I want to first share this great shot Matt took of the St. Louis Cathedral. If you don’t follow this kid on Instagram yet, it’s probably time you do. M3 has a way of capturing great moments – like this sunset on our first night. #respect
Because Matt spent the days workingworkingworking, I hit the streets by my lonesome and just spent time wandering around seeing all the things. First I grabbed a Cuban sandwich from the Counter Market & Deli – it was… amazing, but apparently the Counter has since closed it’s doors. Sad. I traveled down to the river to eat, take in several street performances, watch the barges sail by, and get (of course) a sunburn.

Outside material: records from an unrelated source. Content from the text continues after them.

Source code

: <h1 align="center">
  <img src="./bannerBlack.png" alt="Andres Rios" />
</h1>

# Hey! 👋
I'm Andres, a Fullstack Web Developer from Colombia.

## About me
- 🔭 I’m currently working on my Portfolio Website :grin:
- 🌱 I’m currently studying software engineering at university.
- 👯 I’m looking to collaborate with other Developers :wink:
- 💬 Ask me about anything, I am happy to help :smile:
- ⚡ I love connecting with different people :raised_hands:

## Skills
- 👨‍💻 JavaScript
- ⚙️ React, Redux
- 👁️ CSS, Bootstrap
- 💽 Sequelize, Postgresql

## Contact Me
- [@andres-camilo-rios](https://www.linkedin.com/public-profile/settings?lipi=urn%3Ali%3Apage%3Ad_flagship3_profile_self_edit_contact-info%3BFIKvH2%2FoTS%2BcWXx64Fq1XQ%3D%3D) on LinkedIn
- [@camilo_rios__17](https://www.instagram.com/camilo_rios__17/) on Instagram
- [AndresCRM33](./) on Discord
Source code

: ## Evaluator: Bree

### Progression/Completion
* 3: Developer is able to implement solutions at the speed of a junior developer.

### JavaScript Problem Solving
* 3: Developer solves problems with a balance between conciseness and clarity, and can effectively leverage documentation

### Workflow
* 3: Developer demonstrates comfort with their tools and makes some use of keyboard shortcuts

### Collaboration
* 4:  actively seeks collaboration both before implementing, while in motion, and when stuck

Fortunately when the weekend came Matt and I were able to explore together. There are so many unanticipated details in New Orleans – I always make sure I look down every alleyway – you never know when you’ll see a quaint garden cafe or historic oasis in the most unlikely place. And a rule of thumb; when in New Orleans, always look up.
Our hotel was a short walk from the French Market, which we visited several times for breakfast from the farmer’s market, fresh juice (sometimes with a little added adult spirit love), po’boys and general time wasting.

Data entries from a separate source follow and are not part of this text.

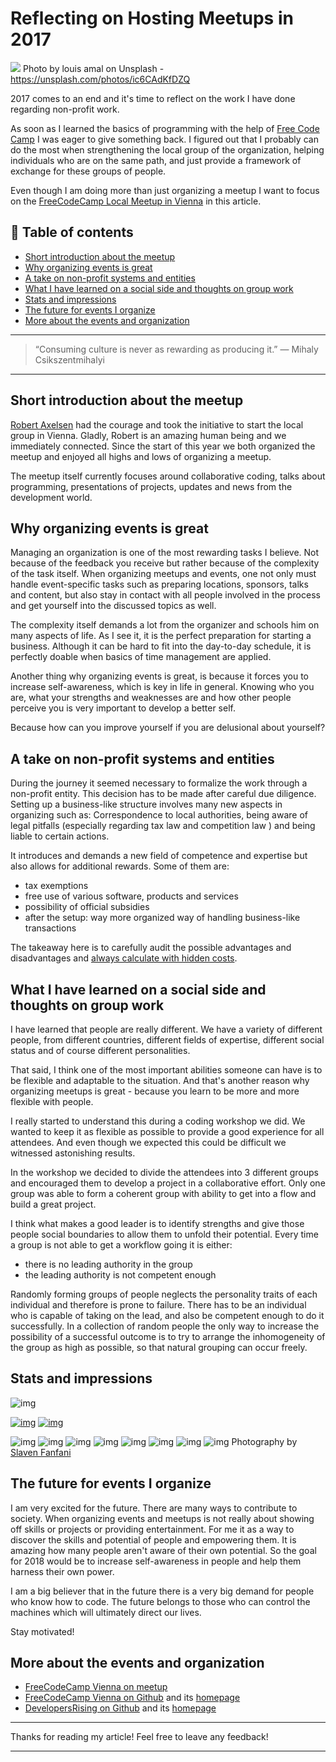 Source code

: # Reflecting on Hosting Meetups in 2017

[<img src="https://images.unsplash.com/photo-1508288155660-625e378b3fc9?auto=format&fit=crop&w=1500&q=80&ixid=dW5zcGxhc2guY29tOzs7Ozs%3D">](
https://unsplash.com/photos/ic6CAdKfDZQ)
Photo by louis amal on Unsplash - https://unsplash.com/photos/ic6CAdKfDZQ

2017 comes to an end and it's time to reflect on the work I have done regarding non-profit work.

As soon as I learned the basics of programming with the help of [Free Code Camp](https://www.freecodecamp.com) I was eager to give something back. I figured out that I probably can do the most when strengthening the local group of the organization, helping individuals who are on the same path, and just provide a framework of exchange for these groups of people.

Even though I am doing more than just organizing a meetup I want to focus on the [FreeCodeCamp Local Meetup in Vienna](https://www.meetup.com/Free-Code-Camp-Vienna) in this article.


## 📄 Table of contents

  - [Short introduction about the meetup](#short-introduction-about-the-meetup)
  - [Why organizing events is great](#why-organizing-events-is-great)
  - [A take on non-profit systems and entities](#a-take-on-non-profit-systems-and-entities)
  - [What I have learned on a social side and thoughts on group work](#what-i-have-learned-on-a-social-side-and-thoughts-on-group-work)
  - [Stats and impressions](#stats-and-impressions)
  - [The future for events I organize](#the-future-for-events-i-organize)
  - [More about the events and organization](#more-about-the-events-and-organization)


---
>“Consuming culture is never as rewarding as producing it.” 
― Mihaly Csikszentmihalyi
---

## Short introduction about the meetup

[Robert Axelsen](http://rob.ee/) had the courage and took the initiative to start the local group in Vienna. Gladly, Robert is an amazing human being and we immediately connected. Since the start of this year we both organized the meetup and enjoyed all highs and lows of organizing a meetup.

The meetup itself currently focuses around collaborative coding, talks about programming, presentations of projects, updates and news from the development world.

## Why organizing events is great

Managing an organization is one of the most rewarding tasks I believe. Not because of the feedback you receive but rather because of the complexity of the task itself. When organizing meetups and events, one not only must handle event-specific tasks such as preparing locations, sponsors, talks and content, but also stay in contact with all people involved in the process and get yourself into the discussed topics as well. 

The complexity itself demands a lot from the organizer and schools him on many aspects of life. As I see it, it is the perfect preparation for starting a business. Although it can be hard to fit into the day-to-day schedule, it is perfectly doable when basics of time management are applied. 

Another thing why organizing events is great, is because it forces you to increase self-awareness, which is key in life in general. Knowing who you are, what your strengths and weaknesses are and how other people perceive you is very important to develop a better self.

Because how can you improve yourself if you are delusional about yourself?


## A take on non-profit systems and entities

During the journey it seemed necessary to formalize the work through a non-profit entity. 
This decision has to be made after careful due diligence. Setting up a business-like structure involves many new aspects in organizing such as: Correspondence to local authorities, being aware of legal pitfalls (especially regarding tax law and competition law ) and being liable to certain actions. 

It introduces and demands a new field of competence and expertise but also allows for additional rewards. Some of them are: 
- tax exemptions
- free use of various software, products and services
- possibility of official subsidies
- after the setup: way more organized way of handling business-like transactions

The takeaway here is to carefully audit the possible advantages and disadvantages and [always calculate with hidden costs](https://en.wikipedia.org/wiki/Planning_fallacy). 

## What I have learned on a social side and thoughts on group work

I have learned that people are really different. We have a variety of different people, from different countries, different fields of expertise, different social status and of course different personalities. 

That said, I think one of the most important abilities someone can have is to be flexible and adaptable to the situation. And that's another reason why organizing meetups is great - because you learn to be more and more flexible with people. 

I really started to understand this during a coding workshop we did. We wanted to keep it as flexible as possible to provide a good experience for all attendees. And even though we expected this could be difficult we witnessed astonishing results.

In the workshop we decided to divide  the attendees into 3 different groups and encouraged them to develop a project in a collaborative effort. Only one group was able to form a coherent group with ability to get into a flow and build a great project. 

I think what makes a good leader is to identify strengths and give those people social boundaries to allow them to unfold their potential. Every time a group is not able to get a workflow going it is either: 
- there is no leading authority in the group
- the leading authority is not competent enough

Randomly forming groups of people neglects the personality traits of each individual and therefore is prone to failure. There has to be an individual who is capable of taking on the lead, and also be competent enough to do it successfully. In a collection of random people the only way to increase the possibility of a successful outcome is to try to arrange the inhomogeneity of the group as high as possible, so that natural grouping can occur freely. 



## Stats and impressions

![img](../assets/MEETREF/meetup.png)

[![img](../assets/MEETREF/youtube.png)](https://www.youtube.com/watch?v=QnggU-fV_xE&t=81s)
[![img](../assets/MEETREF/youtube2.png)](https://www.youtube.com/watch?v=PnWdfrxuEeU)

![img](../assets/MEETREF/1.jpg)
![img](../assets/MEETREF/2.jpg)
![img](../assets/MEETREF/3.jpg)
![img](../assets/MEETREF/4.jpg)
![img](../assets/MEETREF/5.jpg)
![img](../assets/MEETREF/6.jpg)
![img](../assets/MEETREF/7.jpg)
![img](../assets/MEETREF/8.jpg)
Photography by [Slaven Fanfani](https://moj.me/)

## The future for events I organize

I am very excited for the future. There are many ways to contribute to society. When organizing events and meetups is not really about showing off skills or projects or providing entertainment. For me it as a way to discover the skills and potential of people and empowering them. It is amazing how many people aren't aware of their own potential. So the goal for 2018 would be to increase self-awareness in people and help them harness their own power. 

I am a big believer that in the future there is a very big demand for people who know how to code. The future belongs to those who can control the machines which will ultimately direct our lives. 

Stay motivated! 


## More about the events and organization

- [FreeCodeCamp Vienna on meetup](https://www.meetup.com/Free-Code-Camp-Vienna)
- [FreeCodeCamp Vienna on Github](https://github.com/FCCVienna) and its [homepage](https://fccvienna.github.io/)
- [DevelopersRising on Github](https://github.com/DevelopersRising/DevelopersRising) and its [homepage](https://developersrising.herokuapp.com/)

---

Thanks for reading my article! Feel free to leave any feedback! 

---

<!-- Written by Daniel Deutsch (deudan1010@gmail.com) -->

By the time Jazzfest came we were so exhausted that we posted up in a grassy field with a bowl of quail gumbo and dozed off to sleep. That said, it’s worth noting that Robert Plant was the one providing us with the lullabys and drifting in and out of sleep to the voice of a legend (who surprisingly sang a myriad of Led Zeppelin songs) was a special experience and absolutely made the day.
On our final day we made sure Matt got the full “first time in New Orleans” experience – gorging on beignets (another first for M3, one that I’m certain he enjoyed), paying our respects to Marie Laveau at the Saint Louis Cemetery No. 1 (Matt left his XXXs but I was too scared), washing the voodoo juju off at the Old Ursuline Convent, and stopping into the Avenue Pub for one final cheers to a fantastic visit to one of my favorite cities.

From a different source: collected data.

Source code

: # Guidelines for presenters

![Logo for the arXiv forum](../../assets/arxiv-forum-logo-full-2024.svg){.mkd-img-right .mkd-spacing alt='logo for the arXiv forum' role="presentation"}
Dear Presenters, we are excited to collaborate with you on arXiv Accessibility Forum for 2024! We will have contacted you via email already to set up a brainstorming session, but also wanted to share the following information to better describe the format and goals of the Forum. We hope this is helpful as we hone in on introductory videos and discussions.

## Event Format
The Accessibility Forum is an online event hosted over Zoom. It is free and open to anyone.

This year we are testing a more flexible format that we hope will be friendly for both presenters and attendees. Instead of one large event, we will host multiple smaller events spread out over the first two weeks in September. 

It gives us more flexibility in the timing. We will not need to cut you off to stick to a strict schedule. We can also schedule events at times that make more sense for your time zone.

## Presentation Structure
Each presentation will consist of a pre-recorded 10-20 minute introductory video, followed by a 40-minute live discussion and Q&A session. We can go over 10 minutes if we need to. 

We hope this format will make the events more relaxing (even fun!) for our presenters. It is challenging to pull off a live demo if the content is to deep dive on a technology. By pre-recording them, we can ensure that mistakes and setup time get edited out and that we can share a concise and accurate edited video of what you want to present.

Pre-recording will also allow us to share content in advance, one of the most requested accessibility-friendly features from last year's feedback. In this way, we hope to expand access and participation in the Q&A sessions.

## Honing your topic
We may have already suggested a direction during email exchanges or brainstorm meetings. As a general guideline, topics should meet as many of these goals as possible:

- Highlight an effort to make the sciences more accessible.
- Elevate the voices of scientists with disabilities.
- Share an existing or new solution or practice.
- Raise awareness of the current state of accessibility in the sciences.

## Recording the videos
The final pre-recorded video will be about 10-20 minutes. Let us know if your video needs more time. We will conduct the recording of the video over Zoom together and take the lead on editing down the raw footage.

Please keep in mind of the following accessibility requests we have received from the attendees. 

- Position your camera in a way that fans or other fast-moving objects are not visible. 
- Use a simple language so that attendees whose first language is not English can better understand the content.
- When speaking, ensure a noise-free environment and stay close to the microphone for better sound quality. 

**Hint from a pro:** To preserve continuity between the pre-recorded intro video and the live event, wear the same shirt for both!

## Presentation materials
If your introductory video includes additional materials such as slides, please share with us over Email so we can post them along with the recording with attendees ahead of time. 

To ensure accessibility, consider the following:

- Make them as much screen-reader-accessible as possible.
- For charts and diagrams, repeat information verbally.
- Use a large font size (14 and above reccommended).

Warning: this is about to get touristy.
It’s said… one can write an X (although I think most write three X’s) on Marie Laveau’s tomb, knock on it, turn around three times, make a wish, and it will come true. Apparently it’s also not a bad idea to leave something as tribute to really push your wish through. Deep-seeded Catholic guilt and superstition kept me from partaking – I regret this. Next time. See Matt’s process and tribute below:
I’ll let you know if the wish comes through, but somehow I don’t think Laveau will pay much attention to a 25 cent request.
Although it was a bit off the beaten path (in Uptown), the Avenue Pub was well worth the visit. Consistently rated one of the top beer bars nationwide, Avenue Pub deserves far more of my attention the next time I am in. Which I sincerely hope is much sooner than later.
Exhausted, the tourists return home.